### WHAT NEEDS TO BE DONE:
You are to retype exactly the line with "date in Xamarin.Forms(Android)." and every line after it in the entries below.

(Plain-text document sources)
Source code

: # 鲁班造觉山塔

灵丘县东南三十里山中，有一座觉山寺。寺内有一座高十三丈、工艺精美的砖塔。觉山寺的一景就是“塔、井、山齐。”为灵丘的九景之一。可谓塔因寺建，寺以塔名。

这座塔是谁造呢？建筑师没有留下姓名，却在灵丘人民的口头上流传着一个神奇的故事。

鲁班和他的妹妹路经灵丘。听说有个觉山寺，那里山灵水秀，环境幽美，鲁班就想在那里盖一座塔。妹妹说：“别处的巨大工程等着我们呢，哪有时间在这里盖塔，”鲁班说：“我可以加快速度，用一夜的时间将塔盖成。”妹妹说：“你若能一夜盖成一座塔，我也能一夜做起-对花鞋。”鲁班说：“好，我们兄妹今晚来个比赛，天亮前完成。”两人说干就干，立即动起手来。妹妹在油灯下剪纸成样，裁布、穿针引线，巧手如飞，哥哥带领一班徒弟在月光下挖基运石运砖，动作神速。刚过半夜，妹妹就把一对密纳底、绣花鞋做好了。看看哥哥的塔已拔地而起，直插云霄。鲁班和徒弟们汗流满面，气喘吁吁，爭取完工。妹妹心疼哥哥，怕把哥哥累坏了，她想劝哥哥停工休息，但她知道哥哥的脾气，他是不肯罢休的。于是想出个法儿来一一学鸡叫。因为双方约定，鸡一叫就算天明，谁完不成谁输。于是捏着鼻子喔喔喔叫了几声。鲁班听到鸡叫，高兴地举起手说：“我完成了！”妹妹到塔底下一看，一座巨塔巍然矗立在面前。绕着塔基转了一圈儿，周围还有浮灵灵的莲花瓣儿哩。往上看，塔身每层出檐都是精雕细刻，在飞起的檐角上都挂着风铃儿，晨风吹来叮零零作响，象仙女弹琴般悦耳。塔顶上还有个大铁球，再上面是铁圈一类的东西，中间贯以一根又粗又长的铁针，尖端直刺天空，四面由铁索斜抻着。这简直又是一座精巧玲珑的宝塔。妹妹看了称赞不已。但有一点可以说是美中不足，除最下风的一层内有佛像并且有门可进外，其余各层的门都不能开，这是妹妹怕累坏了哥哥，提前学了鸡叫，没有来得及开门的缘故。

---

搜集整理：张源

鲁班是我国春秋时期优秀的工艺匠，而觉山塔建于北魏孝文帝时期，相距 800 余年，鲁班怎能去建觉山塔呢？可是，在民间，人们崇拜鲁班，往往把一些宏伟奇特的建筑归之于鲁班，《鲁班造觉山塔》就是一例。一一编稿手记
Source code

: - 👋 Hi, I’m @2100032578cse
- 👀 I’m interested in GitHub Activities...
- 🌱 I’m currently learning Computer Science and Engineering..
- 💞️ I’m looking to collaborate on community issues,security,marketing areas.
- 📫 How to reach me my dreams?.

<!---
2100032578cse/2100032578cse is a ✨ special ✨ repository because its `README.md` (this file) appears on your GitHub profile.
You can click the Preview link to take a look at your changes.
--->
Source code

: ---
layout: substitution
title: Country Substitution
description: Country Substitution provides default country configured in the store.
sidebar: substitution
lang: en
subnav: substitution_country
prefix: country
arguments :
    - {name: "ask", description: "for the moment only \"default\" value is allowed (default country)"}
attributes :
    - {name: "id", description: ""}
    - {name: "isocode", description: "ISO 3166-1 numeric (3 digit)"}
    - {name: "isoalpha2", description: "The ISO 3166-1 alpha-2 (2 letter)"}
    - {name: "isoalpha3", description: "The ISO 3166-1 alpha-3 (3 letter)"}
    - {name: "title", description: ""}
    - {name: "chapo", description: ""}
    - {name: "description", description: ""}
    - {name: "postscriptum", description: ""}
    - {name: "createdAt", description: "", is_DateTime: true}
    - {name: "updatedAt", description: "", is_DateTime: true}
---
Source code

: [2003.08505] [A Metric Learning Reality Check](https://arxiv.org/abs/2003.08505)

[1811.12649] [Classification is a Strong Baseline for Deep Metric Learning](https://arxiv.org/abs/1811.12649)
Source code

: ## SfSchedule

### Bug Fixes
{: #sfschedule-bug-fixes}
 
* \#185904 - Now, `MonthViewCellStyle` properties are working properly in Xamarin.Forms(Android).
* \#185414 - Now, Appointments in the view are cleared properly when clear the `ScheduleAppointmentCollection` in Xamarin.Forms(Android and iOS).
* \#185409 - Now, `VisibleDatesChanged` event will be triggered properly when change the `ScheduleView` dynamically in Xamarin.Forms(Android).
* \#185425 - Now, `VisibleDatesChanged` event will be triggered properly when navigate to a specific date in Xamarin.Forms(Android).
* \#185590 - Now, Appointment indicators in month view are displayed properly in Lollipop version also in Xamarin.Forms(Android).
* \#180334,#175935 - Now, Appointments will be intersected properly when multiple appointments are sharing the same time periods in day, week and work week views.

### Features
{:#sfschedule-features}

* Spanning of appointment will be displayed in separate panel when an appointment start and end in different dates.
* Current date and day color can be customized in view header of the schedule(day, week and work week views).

### PROBLEM SOLUTION:
* \#185425 - Now, `VisibleDatesChanged` event will be triggered properly when navigate to a specific date in Xamarin.Forms(Android).
* \#185590 - Now, Appointment indicators in month view are displayed properly in Lollipop version also in Xamarin.Forms(Android).
* \#180334,#175935 - Now, Appointments will be intersected properly when multiple appointments are sharing the same time periods in day, week and work week views.

### Features
{:#sfschedule-features}

* Spanning of appointment will be displayed in separate panel when an appointment start and end in different dates.
* Current date and day color can be customized in view header of the schedule(day, week and work week views).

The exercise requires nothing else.